┌─ The input

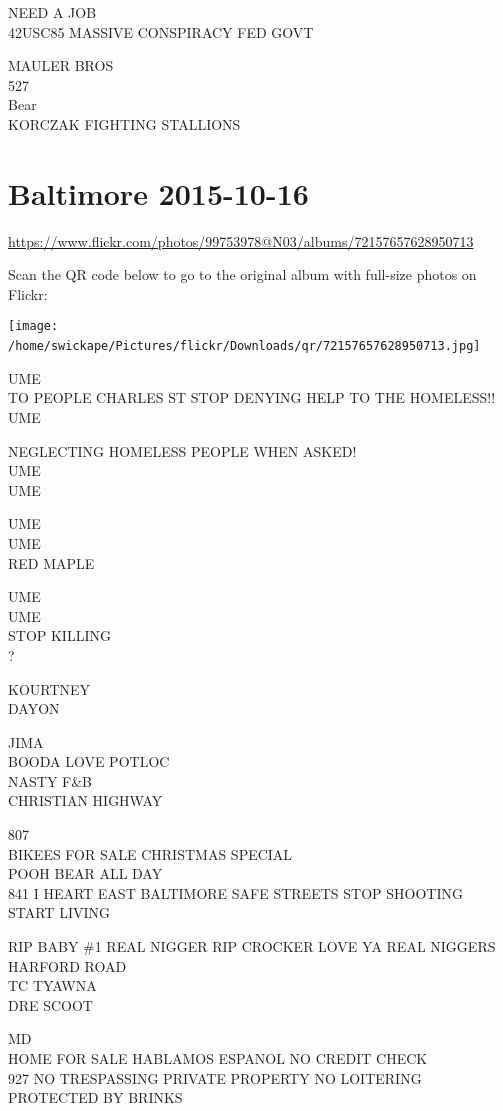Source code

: \documentclass[10pt,letterpaper]{article}
\begin{document}
NEED A JOB\\
42USC85 MASSIVE CONSPIRACY FED GOVT

MAULER BROS\\
527\\
Bear\\
KORCZAK FIGHTING STALLIONS
\

\section*{Baltimore 2015-10-16}

\url{https://www.flickr.com/photos/99753978@N03/albums/72157657628950713}

Scan the QR code below to go to the original album with full-size photos on Flickr:

\texttt{[image: /home/swickape/Pictures/flickr/Downloads/qr/72157657628950713.jpg]}
\

UME\\
TO PEOPLE CHARLES ST STOP DENYING HELP TO THE HOMELESS!!\\
UME

NEGLECTING HOMELESS PEOPLE WHEN ASKED!\\
UME\\
UME

UME\\
UME\\
RED MAPLE

UME\\
UME\\
STOP KILLING\\
?

KOURTNEY\\
DAYON

JIMA\\
BOODA LOVE POTLOC\\
NASTY F\&B\\
CHRISTIAN HIGHWAY

807\\
BIKEES FOR SALE CHRISTMAS SPECIAL\\
POOH BEAR ALL DAY\\
841 I HEART EAST BALTIMORE SAFE STREETS STOP SHOOTING START LIVING

RIP BABY \#1  REAL NIGGER RIP CROCKER LOVE YA REAL NIGGERS\\
HARFORD ROAD\\
TC TYAWNA\\
DRE SCOOT

MD\\
HOME FOR SALE HABLAMOS ESPANOL NO CREDIT CHECK\\
927 NO TRESPASSING PRIVATE PROPERTY NO LOITERING\\
PROTECTED BY BRINKS
\end{document}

└─

Problem requirements | Copy word for word each line of the data above, from the first through the one containing "POOH BEAR ALL DAY\\", and include no pictures.

Reply |
Source code

: \documentclass[10pt,letterpaper]{article}
\begin{document}
NEED A JOB\\
42USC85 MASSIVE CONSPIRACY FED GOVT

MAULER BROS\\
527\\
Bear\\
KORCZAK FIGHTING STALLIONS
\

\section*{Baltimore 2015-10-16}

\url{https://www.flickr.com/photos/99753978@N03/albums/72157657628950713}

Scan the QR code below to go to the original album with full-size photos on Flickr:

\texttt{[image: /home/swickape/Pictures/flickr/Downloads/qr/72157657628950713.jpg]}
\

UME\\
TO PEOPLE CHARLES ST STOP DENYING HELP TO THE HOMELESS!!\\
UME

NEGLECTING HOMELESS PEOPLE WHEN ASKED!\\
UME\\
UME

UME\\
UME\\
RED MAPLE

UME\\
UME\\
STOP KILLING\\
?

KOURTNEY\\
DAYON

JIMA\\
BOODA LOVE POTLOC\\
NASTY F\&B\\
CHRISTIAN HIGHWAY

807\\
BIKEES FOR SALE CHRISTMAS SPECIAL\\
POOH BEAR ALL DAY\\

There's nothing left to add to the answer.